Exercise brief -
Every line in the records below with the string "bibliotheek" needs to be copied out.

Data shown -
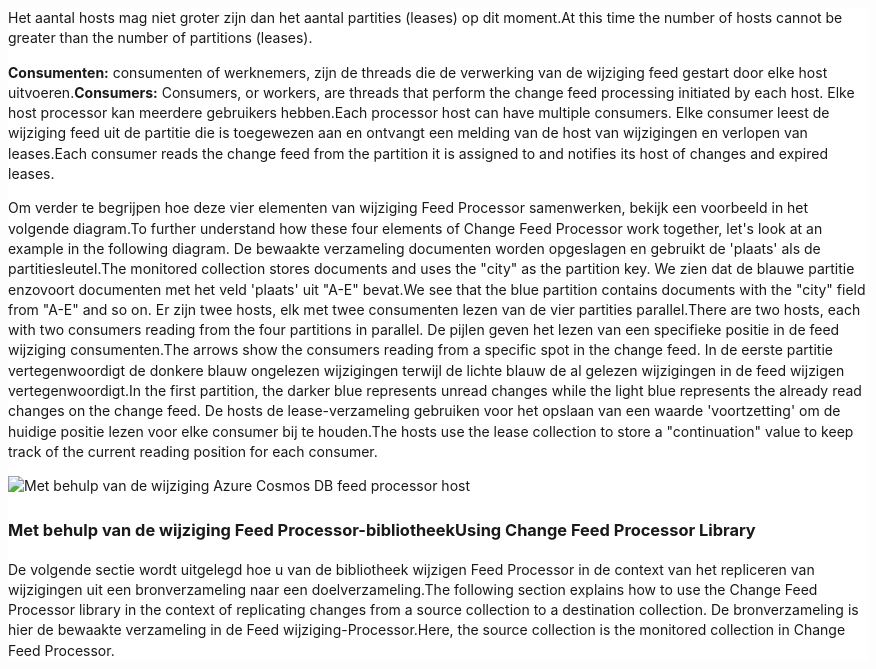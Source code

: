 <span data-ttu-id="45787-271">Het aantal hosts mag niet groter zijn dan het aantal partities (leases) op dit moment.</span><span class="sxs-lookup"><span data-stu-id="45787-271">At this time the number of hosts cannot be greater than the number of partitions (leases).</span></span>

<span data-ttu-id="45787-272">**Consumenten:** consumenten of werknemers, zijn de threads die de verwerking van de wijziging feed gestart door elke host uitvoeren.</span><span class="sxs-lookup"><span data-stu-id="45787-272">**Consumers:** Consumers, or workers, are threads that perform the change feed processing initiated by each host.</span></span> <span data-ttu-id="45787-273">Elke host processor kan meerdere gebruikers hebben.</span><span class="sxs-lookup"><span data-stu-id="45787-273">Each processor host can have multiple consumers.</span></span> <span data-ttu-id="45787-274">Elke consumer leest de wijziging feed uit de partitie die is toegewezen aan en ontvangt een melding van de host van wijzigingen en verlopen van leases.</span><span class="sxs-lookup"><span data-stu-id="45787-274">Each consumer reads the change feed from the partition it is assigned to and notifies its host of changes and expired leases.</span></span>

<span data-ttu-id="45787-275">Om verder te begrijpen hoe deze vier elementen van wijziging Feed Processor samenwerken, bekijk een voorbeeld in het volgende diagram.</span><span class="sxs-lookup"><span data-stu-id="45787-275">To further understand how these four elements of Change Feed Processor work together, let's look at an example in the following diagram.</span></span> <span data-ttu-id="45787-276">De bewaakte verzameling documenten worden opgeslagen en gebruikt de 'plaats' als de partitiesleutel.</span><span class="sxs-lookup"><span data-stu-id="45787-276">The monitored collection stores documents and uses the "city" as the partition key.</span></span> <span data-ttu-id="45787-277">We zien dat de blauwe partitie enzovoort documenten met het veld 'plaats' uit "A-E" bevat.</span><span class="sxs-lookup"><span data-stu-id="45787-277">We see that the blue partition contains documents with the "city" field from "A-E" and so on.</span></span> <span data-ttu-id="45787-278">Er zijn twee hosts, elk met twee consumenten lezen van de vier partities parallel.</span><span class="sxs-lookup"><span data-stu-id="45787-278">There are two hosts, each with two consumers reading from the four partitions in parallel.</span></span> <span data-ttu-id="45787-279">De pijlen geven het lezen van een specifieke positie in de feed wijziging consumenten.</span><span class="sxs-lookup"><span data-stu-id="45787-279">The arrows show the consumers reading from a specific spot in the change feed.</span></span> <span data-ttu-id="45787-280">In de eerste partitie vertegenwoordigt de donkere blauw ongelezen wijzigingen terwijl de lichte blauw de al gelezen wijzigingen in de feed wijzigen vertegenwoordigt.</span><span class="sxs-lookup"><span data-stu-id="45787-280">In the first partition, the darker blue represents unread changes while the light blue represents the already read changes on the change feed.</span></span> <span data-ttu-id="45787-281">De hosts de lease-verzameling gebruiken voor het opslaan van een waarde 'voortzetting' om de huidige positie lezen voor elke consumer bij te houden.</span><span class="sxs-lookup"><span data-stu-id="45787-281">The hosts use the lease collection to store a "continuation" value to keep track of the current reading position for each consumer.</span></span> 

![Met behulp van de wijziging Azure Cosmos DB feed processor host](./media/change-feed/changefeedprocessornew.png)

### <a name="using-change-feed-processor-library"></a><span data-ttu-id="45787-283">Met behulp van de wijziging Feed Processor-bibliotheek</span><span class="sxs-lookup"><span data-stu-id="45787-283">Using Change Feed Processor Library</span></span> 
<span data-ttu-id="45787-284">De volgende sectie wordt uitgelegd hoe u van de bibliotheek wijzigen Feed Processor in de context van het repliceren van wijzigingen uit een bronverzameling naar een doelverzameling.</span><span class="sxs-lookup"><span data-stu-id="45787-284">The following section explains how to use the Change Feed Processor library in the context of replicating changes from a source collection to a destination collection.</span></span> <span data-ttu-id="45787-285">De bronverzameling is hier de bewaakte verzameling in de Feed wijziging-Processor.</span><span class="sxs-lookup"><span data-stu-id="45787-285">Here, the source collection is the monitored collection in Change Feed Processor.</span></span>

Task solution -
### <a name="using-change-feed-processor-library"></a><span data-ttu-id="45787-283">Met behulp van de wijziging Feed Processor-bibliotheek</span><span class="sxs-lookup"><span data-stu-id="45787-283">Using Change Feed Processor Library</span></span> 
<span data-ttu-id="45787-284">De volgende sectie wordt uitgelegd hoe u van de bibliotheek wijzigen Feed Processor in de context van het repliceren van wijzigingen uit een bronverzameling naar een doelverzameling.</span><span class="sxs-lookup"><span data-stu-id="45787-284">The following section explains how to use the Change Feed Processor library in the context of replicating changes from a source collection to a destination collection.</span></span> <span data-ttu-id="45787-285">De bronverzameling is hier de bewaakte verzameling in de Feed wijziging-Processor.</span><span class="sxs-lookup"><span data-stu-id="45787-285">Here, the source collection is the monitored collection in Change Feed Processor.</span></span>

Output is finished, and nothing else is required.